That said, to me the value in writing poetry–particularly when I discipline myself to choose a specific metrical pattern and rhyme scheme, then adhere strictly to those guidelines while avoiding stilted word choices or oddly inverted syntax–is that it informs my prose in ways that simply writing prose all the time does not. Even with free verse, and certainly with very short forms such as haiku, there’s an economy of words, a certain cadence you’re striving for, and the sheer abundance of the English vocabulary that challenges the writer to choose that one right word that is perfect for that line. With prose, there is more wiggle room for those choices, which can be both a blessing and a curse.

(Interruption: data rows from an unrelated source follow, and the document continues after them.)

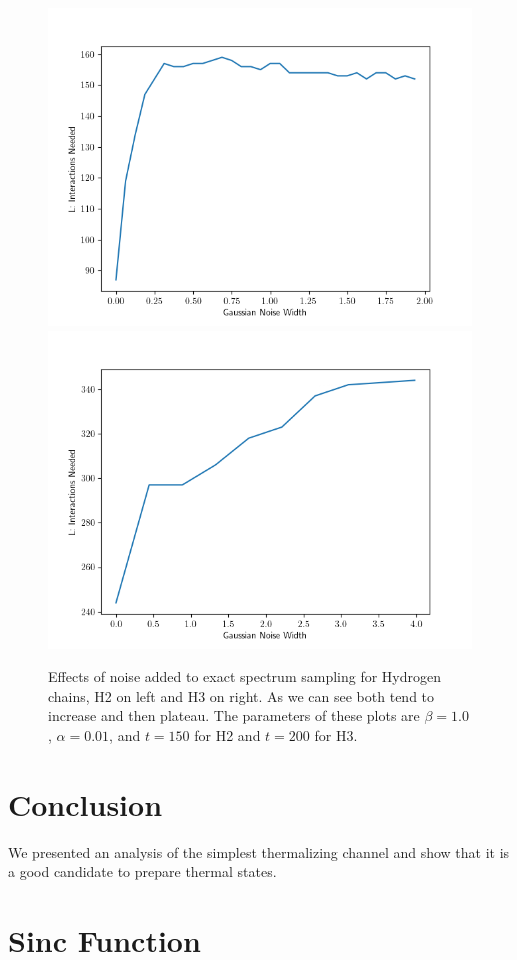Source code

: \documentclass{article}
\begin{document}
\begin{figure}
    \centering
    \includegraphics[width=0.475\linewidth]{numerics/data/h_chain_with_noise_1.png}
    \includegraphics[width=0.475\linewidth]{numerics/data/h_chain_3_with_noise_2.png}
    \caption{Effects of noise added to exact spectrum sampling for Hydrogen chains, H2 on left and H3 on right. As we can see both tend to increase and then plateau. The parameters of these plots are $\beta = 1.0$, $\alpha = 0.01$, and $t = 150$ for H2 and $t = 200$ for H3.}
    \label{fig:h_chain_with_noise}
\end{figure}

\section{Conclusion}

We presented an analysis of the simplest thermalizing channel and show that it is a good candidate to prepare thermal states.




\appendix



\section{Sinc Function}
\end{document}
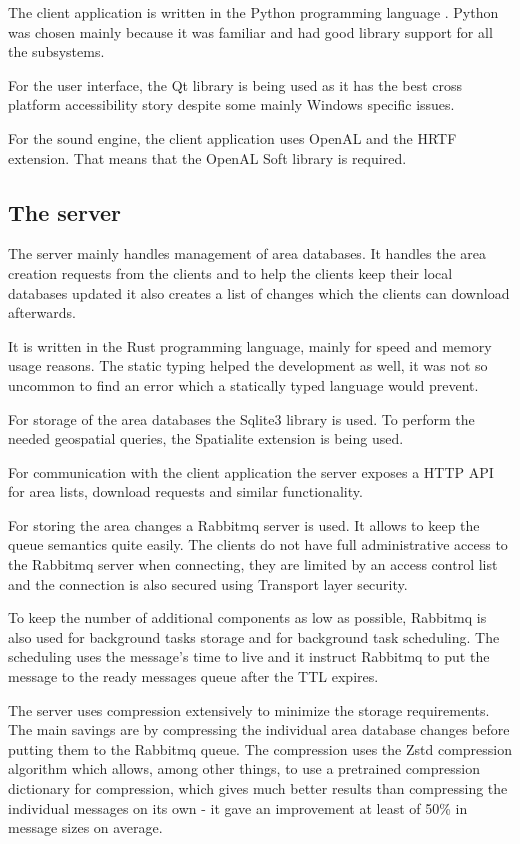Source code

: \documentclass[nolof,digital]{fithesis3}
\begin{document}
The client application is written in the Python programming language \parencite{python}. Python was chosen mainly because it was familiar and had good library support for all the subsystems.

For the user interface, the Qt library \parencite{qt} is being used as it has the best cross platform accessibility story despite some mainly Windows specific issues.

For the sound engine, the client application uses OpenAL and the HRTF extension. That means that the OpenAL Soft library is required.
\subsection{The server}
The server mainly handles management of area databases. It handles the area creation requests from the clients and to help the clients keep their local databases updated it also creates a list of changes which the clients can download afterwards.

It is written in the Rust programming language, mainly for speed and memory usage reasons. The static typing helped the development as well, it was not so uncommon to find an error which a statically typed language would prevent.

For storage of the area databases the Sqlite3 library is used. To perform the needed geospatial queries, the Spatialite extension is being used.

For communication with the client application the server exposes a HTTP API for area lists, download requests and similar functionality. 

For storing the area changes a Rabbitmq server is used. It allows to keep the queue semantics quite easily. The clients do not have full administrative access to the Rabbitmq server when connecting, they are limited by an access control list and the connection is also secured using Transport layer security.

To keep the number of additional components as low as possible, Rabbitmq is also used for background tasks storage and for background task scheduling. The scheduling uses the message's time to live and it instruct Rabbitmq to put the message to the ready messages queue after the TTL expires.

The server uses compression extensively to minimize the storage requirements. The main savings are by compressing the individual area database changes before putting them to the Rabbitmq queue. The compression uses the Zstd compression algorithm which allows, among other things, to use a pretrained compression dictionary for compression, which gives much better results than compressing the individual messages on its own - it gave an improvement at least of 50\% in message sizes on average.
\end{document}
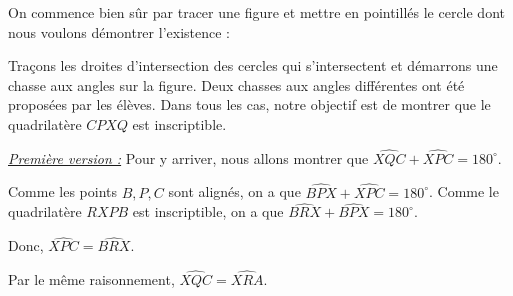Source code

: \begin{sol}
On commence bien sûr par tracer une figure et mettre en pointillés le cercle dont nous voulons démontrer l'existence :
\begin{figure}[H]
\end{figure}
Traçons les droites d'intersection des cercles qui s'intersectent et démarrons une chasse aux angles sur la figure. Deux chasses aux angles différentes ont été proposées par les élèves. Dans tous les cas, notre objectif est de montrer que le quadrilatère $CPXQ$ est inscriptible.

\underline{\textit{Première version :}} Pour y arriver, nous allons montrer que $\widehat{XQC}+\widehat{XPC}=180^\circ$.
\begin{figure}[H]
\end{figure}
Comme les points $B,P,C$ sont alignés, on a que $\widehat{BPX}+\widehat{XPC}=180^\circ$. Comme le quadrilatère $RXPB$ est inscriptible, on a que $\widehat{BRX}+\widehat{BPX}=180^\circ$.

Donc, $\widehat{XPC}=\widehat{BRX}$.

Par le même raisonnement, $\widehat{XQC}=\widehat{XRA}$.


\end{sol}
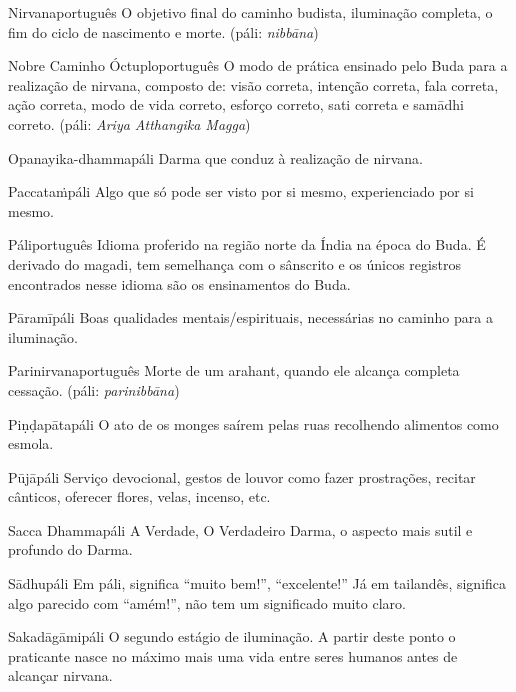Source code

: \begin{glossarydescription}
  \item[{{Nirvana}{português}}] O objetivo final do caminho budista, iluminação completa, o fim do ciclo de nascimento e morte. (páli: \emph{nibbāna})

  \item[{{Nobre Caminho Óctuplo}{português}}] O modo de prática ensinado pelo Buda para a realização de nirvana, composto de: visão correta, intenção correta, fala correta, ação correta, modo de vida correto, esforço correto, sati correta e samādhi correto. (páli: \emph{Ariya Atthangika Magga})

  \item[{{Opanayika-dhamma}{páli}}] Darma que conduz à realização de nirvana.

  \item[{{Paccataṁ}{páli}}] Algo que só pode ser visto por si mesmo, experienciado por si mesmo.

  \item[{{Páli}{português}}] Idioma proferido na região norte da Índia na época do Buda. É derivado do magadi, tem semelhança com o sânscrito e os únicos registros encontrados nesse idioma são os ensinamentos do Buda.

  \item[{{Pāramī}{páli}}] Boas qualidades mentais/espirituais, necessárias no caminho para a iluminação.

  \item[{{Parinirvana}{português}}] Morte de um arahant, quando ele alcança completa cessação. (páli: \emph{parinibbāna})

  \item[{{Piṇḍapāta}{páli}}] O ato de os monges saírem pelas ruas recolhendo alimentos como esmola.

  \item[{{Pūjā}{páli}}] Serviço devocional, gestos de louvor como fazer prostrações, recitar cânticos, oferecer flores, velas, incenso, etc.

  \item[{{Sacca Dhamma}{páli}}] A Verdade, O Verdadeiro Darma, o aspecto mais sutil e profundo do Darma.

  \item[{{Sādhu}{páli}}] Em páli, significa “muito bem!”, “excelente!” Já em tailandês, significa algo parecido com “amém!”, não tem um significado muito claro.

  \item[{{Sakadāgāmi}{páli}}] O segundo estágio de iluminação. A partir deste ponto o praticante nasce no máximo mais uma vida entre seres humanos antes de alcançar nirvana.


\end{glossarydescription}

Over the years, my readers have frequently commented that much of my prose reads like poetry. The reason, I think, is because I continue to write poetry for my own pleasure, for sharing with other writers, and because sometimes a poem really is the only way to express an idea or emotion.
Thanks for the thought-provoking post. I’ve thought about this subject a lot over the years; I appreciate the opportunity to hear your ideas and weigh in with my own.
Ann, I’m glad you commented–I know you work very hard on your poetry and I truly admire that. You make excellent points! I’m sure the discipline improves any writing. It is certainly worth studying. I enjoyed many poems and writers studied in college and high school.
I wanted to do a post-script or follow up announcing the release of an album of poetry from one of my EMU Literature professors, J. B. Landis. http://www.verseassignments.com/ They are doing a book launch today! Congratulations to J.B. and for over 50 years of teaching at EMHS/EMC/EMU!!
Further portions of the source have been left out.